Joel Moss, a former Canadian asylum judge who relocated permanently to Jerusalem four years ago to head the local Hebrew Immigrant Aid Society office, looked grim as he reflected on his work here.
Moss was hired to oversee HIAS’s contract to train Israeli government officials in refugee law and in judging asylum claims. He recounts how he was looking forward to using his expertise to help Israel fulfill its legal obligations, as party to many international conventions that deal with such claims. As an Orthodox Jew, he was also thrilled to help the state meet the moral obligations of Jewish law “to help the stranger,” he said.
But looking back on the Israeli system he helped launch three years ago, Moss says that he is now “saddened for the asylum seekers, and saddened and embarrassed for Israel.”

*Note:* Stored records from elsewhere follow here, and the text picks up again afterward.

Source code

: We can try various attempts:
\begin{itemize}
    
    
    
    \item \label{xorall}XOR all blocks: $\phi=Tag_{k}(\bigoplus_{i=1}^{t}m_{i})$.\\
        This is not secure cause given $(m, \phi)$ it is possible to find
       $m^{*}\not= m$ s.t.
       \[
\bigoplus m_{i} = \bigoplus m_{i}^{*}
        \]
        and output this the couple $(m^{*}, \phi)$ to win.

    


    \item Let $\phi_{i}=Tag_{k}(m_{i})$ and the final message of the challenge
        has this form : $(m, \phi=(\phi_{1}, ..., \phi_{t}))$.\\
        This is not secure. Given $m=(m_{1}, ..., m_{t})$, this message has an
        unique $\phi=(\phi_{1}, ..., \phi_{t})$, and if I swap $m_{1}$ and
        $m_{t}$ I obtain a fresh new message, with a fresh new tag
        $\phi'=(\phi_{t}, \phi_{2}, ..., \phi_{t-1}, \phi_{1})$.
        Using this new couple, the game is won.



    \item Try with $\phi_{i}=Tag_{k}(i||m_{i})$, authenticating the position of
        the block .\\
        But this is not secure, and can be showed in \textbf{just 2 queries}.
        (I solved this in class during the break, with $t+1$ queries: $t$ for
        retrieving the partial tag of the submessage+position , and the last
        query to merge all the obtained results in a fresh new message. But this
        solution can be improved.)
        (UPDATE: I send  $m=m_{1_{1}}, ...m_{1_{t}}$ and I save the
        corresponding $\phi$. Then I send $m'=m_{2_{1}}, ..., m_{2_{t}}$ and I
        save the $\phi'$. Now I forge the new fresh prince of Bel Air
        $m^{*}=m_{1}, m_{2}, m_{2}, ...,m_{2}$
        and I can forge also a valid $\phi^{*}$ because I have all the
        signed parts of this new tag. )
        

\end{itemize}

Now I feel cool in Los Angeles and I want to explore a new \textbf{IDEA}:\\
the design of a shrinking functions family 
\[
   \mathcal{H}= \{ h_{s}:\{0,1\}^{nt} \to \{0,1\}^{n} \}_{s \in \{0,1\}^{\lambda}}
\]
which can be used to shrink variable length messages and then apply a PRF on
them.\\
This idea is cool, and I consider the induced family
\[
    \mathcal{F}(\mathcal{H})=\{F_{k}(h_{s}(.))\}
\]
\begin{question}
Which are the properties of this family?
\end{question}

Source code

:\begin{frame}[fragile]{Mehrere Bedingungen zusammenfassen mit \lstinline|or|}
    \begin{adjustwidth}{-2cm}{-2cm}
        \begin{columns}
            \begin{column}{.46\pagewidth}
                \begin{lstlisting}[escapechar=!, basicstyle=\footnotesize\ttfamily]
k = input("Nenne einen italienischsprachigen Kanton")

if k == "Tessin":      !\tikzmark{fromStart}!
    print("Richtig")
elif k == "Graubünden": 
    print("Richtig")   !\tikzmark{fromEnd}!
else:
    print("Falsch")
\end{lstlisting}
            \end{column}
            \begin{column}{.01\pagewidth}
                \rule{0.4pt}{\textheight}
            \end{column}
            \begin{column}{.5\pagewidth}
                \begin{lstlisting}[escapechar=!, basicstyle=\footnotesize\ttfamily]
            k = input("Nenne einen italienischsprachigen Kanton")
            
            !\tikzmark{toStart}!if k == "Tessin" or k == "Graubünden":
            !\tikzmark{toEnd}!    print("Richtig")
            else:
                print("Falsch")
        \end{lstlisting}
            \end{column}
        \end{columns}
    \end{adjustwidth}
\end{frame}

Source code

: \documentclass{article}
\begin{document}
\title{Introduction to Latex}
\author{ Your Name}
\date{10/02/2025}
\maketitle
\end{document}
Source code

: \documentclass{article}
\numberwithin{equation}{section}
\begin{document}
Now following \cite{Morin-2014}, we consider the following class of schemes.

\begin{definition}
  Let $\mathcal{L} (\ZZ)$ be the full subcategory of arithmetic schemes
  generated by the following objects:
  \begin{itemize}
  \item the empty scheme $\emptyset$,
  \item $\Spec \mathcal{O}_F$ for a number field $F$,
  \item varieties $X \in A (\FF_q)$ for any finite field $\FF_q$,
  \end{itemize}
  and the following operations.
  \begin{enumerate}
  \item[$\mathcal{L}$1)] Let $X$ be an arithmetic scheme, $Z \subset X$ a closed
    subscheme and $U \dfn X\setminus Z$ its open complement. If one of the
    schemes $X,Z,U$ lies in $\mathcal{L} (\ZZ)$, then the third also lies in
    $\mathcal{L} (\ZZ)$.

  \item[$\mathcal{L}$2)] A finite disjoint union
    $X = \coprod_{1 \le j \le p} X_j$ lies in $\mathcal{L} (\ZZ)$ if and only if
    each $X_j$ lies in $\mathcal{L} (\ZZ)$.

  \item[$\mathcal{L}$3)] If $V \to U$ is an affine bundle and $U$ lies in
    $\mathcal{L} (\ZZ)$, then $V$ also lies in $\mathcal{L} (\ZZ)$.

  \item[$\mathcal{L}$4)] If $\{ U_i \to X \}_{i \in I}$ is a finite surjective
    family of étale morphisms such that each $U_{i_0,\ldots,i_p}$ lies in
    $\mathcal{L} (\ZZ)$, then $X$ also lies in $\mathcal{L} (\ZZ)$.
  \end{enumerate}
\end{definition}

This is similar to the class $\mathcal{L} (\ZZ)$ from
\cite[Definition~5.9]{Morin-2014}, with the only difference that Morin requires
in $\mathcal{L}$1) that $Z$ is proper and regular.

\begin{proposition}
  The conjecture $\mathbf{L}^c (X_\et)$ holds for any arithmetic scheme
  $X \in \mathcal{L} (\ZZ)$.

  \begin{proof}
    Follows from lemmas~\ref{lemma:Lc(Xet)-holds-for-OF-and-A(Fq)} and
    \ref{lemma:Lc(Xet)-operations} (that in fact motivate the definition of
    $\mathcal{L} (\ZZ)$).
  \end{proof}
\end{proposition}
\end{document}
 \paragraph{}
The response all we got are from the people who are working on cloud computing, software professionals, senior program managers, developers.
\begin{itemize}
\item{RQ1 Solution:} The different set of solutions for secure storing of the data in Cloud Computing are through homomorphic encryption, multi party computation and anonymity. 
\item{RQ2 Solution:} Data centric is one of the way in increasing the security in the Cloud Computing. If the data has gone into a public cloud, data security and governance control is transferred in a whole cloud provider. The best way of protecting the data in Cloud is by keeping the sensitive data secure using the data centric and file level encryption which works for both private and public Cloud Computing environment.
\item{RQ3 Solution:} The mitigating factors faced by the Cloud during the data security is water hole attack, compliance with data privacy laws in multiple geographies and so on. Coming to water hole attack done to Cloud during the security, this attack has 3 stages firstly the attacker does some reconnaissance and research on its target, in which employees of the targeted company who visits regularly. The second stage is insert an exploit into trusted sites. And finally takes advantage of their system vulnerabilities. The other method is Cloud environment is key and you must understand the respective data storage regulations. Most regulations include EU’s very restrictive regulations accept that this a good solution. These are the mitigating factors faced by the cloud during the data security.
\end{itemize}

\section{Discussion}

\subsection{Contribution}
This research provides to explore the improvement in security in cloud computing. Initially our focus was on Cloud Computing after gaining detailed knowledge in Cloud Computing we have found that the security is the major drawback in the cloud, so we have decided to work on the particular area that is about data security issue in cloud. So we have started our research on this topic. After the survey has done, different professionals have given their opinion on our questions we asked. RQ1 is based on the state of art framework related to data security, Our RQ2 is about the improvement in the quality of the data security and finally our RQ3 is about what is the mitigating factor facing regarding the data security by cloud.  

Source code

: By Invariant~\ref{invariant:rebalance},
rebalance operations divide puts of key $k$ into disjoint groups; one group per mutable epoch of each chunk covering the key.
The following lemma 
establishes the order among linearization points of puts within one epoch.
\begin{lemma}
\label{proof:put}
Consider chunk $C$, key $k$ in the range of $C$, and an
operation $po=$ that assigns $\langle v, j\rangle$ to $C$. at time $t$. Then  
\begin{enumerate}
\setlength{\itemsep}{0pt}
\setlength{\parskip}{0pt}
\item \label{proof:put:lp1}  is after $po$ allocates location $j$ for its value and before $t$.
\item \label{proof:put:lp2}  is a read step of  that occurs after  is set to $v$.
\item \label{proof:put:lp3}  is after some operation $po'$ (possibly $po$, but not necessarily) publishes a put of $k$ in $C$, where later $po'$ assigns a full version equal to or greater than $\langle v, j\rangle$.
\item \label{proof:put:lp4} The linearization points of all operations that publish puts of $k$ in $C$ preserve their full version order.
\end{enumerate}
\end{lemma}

“We − HIAS, the United Nations High Commissioner for Refugees and the U.S. Department of Homeland Security − trained Israeli officers to the highest international standards,” he said. “But the [Israeli] system is basically carved out to reject claims. The state is doing just about everything it can to not implement the spirit of the Geneva Convention. Instead of judging claims effectively, it is deterring refugees from coming or staying here.”
Though Israel signed the 1951 Geneva Refugee Convention, which was created in the wake of the Holocaust, as well as its 1967 Protocols, which should ensure refugees “fair and humane asylum proceedings,” the rate of asylum seekers receiving refugee status in Israel is the lowest in the world, Moss said.
Since the 2009 launch of Israel’s Refugee Status Determination unit, 8,000 of 65,000-plus cases have been heard. Of those, 16 people have been granted asylum, according to the Ministry of the Interior. According to the UNHCR, the MOI figures are misleading. After Israel took over the responsibility of judging claims from the UNHCR three years ago, Israeli RSD officers made only two positive recommendations for asylum status, one of which was granted, said William Tall, the UNHCR envoy in Israel. "The rest were case assessed and recommended by us [before the handover]."…
Unfortunately, for many of us, it will do none of those things.